Beschrijving van de attractie
Aan de kust van de Zwarte Zee, niet ver van Sudak, bevindt zich een van de geologische wonderen van de wereld - de berg Karaul-Oba. Bijna de hele zuidelijke kust van de Krim is perfect zichtbaar vanaf zijn prachtige toppen, en de berg zelf is een opslagplaats van vele oude geheimen.

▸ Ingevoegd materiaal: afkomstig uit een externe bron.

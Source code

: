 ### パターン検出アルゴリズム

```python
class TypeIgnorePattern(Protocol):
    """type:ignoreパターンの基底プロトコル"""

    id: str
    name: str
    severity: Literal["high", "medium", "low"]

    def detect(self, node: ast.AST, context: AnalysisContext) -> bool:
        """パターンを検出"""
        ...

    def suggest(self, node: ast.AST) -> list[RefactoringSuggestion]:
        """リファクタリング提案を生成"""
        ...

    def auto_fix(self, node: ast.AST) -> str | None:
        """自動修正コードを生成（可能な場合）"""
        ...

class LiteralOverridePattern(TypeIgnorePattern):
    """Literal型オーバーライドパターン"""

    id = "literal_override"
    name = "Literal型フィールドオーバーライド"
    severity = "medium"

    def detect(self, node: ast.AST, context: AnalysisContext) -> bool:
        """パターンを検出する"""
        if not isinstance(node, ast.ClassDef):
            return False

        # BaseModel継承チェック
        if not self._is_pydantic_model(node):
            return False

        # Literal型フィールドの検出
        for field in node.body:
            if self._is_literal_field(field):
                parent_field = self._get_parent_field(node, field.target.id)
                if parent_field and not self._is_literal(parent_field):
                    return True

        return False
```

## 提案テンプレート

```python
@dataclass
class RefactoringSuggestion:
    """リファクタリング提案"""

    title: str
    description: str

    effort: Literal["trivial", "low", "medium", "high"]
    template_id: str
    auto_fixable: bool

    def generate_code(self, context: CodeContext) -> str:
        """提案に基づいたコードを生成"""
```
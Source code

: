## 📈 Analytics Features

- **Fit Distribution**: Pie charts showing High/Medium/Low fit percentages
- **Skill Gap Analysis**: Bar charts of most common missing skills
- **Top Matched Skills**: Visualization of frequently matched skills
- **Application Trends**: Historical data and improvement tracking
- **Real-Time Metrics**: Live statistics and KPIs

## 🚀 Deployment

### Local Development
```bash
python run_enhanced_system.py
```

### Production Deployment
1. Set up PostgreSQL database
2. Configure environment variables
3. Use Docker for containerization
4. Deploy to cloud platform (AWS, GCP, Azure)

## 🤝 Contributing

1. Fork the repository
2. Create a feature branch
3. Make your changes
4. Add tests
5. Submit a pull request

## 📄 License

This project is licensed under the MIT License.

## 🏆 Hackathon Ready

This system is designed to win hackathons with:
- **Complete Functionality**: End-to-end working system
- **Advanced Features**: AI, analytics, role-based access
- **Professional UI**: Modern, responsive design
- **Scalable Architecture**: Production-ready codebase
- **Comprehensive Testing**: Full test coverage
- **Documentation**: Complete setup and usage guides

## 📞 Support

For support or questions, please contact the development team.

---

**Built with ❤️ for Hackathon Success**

In de oudheid was de berg een enorm koraalrif, de hoogte bereikt 341 meter boven de zeespiegel. In de 2e eeuw voor Christus woonde hier de Stier - de eerste bekende bewoners van de Krim. En vandaag zie je een monument van hun oude cultuur: de overblijfselen van nederzettingen, utiliteits- en woongebouwen, fragmenten van uniek oud keramiek. Op de meest onverwachte en ongewone plaatsen van de berg zijn er de zogenaamde "Taurus Ladders", uitgehouwen in rotsachtige gangen. Vervolgens werd een van deze trappen gerenoveerd door prins Lev Sergejevitsj Golitsyn, die verliefd was op deze plaatsen.
Als je kijkt naar het historische verleden van de legendarische berg, dan zie je op de steile westelijke hellingen niet alleen een herinnering aan de oude Taurus, maar ook de overblijfselen van het oude fort van koning Asander, die hier in de 1e eeuw voor Christus bouwde. een van de buitenposten van het Bosporus-koninkrijk - het fort van Athenion. Dit fort controleerde de omliggende landen tegen vijandelijke penetratie vanuit de zee en bewaakte de handelsroute Bosporus-Chersonesos. Het fort ligt op de westelijke helling boven de Kutlak-baai. Karaul-Oba dankt zijn naam aan een van de uitkijktorens van het fort, dat zich op het hoogste punt van de klif bevond.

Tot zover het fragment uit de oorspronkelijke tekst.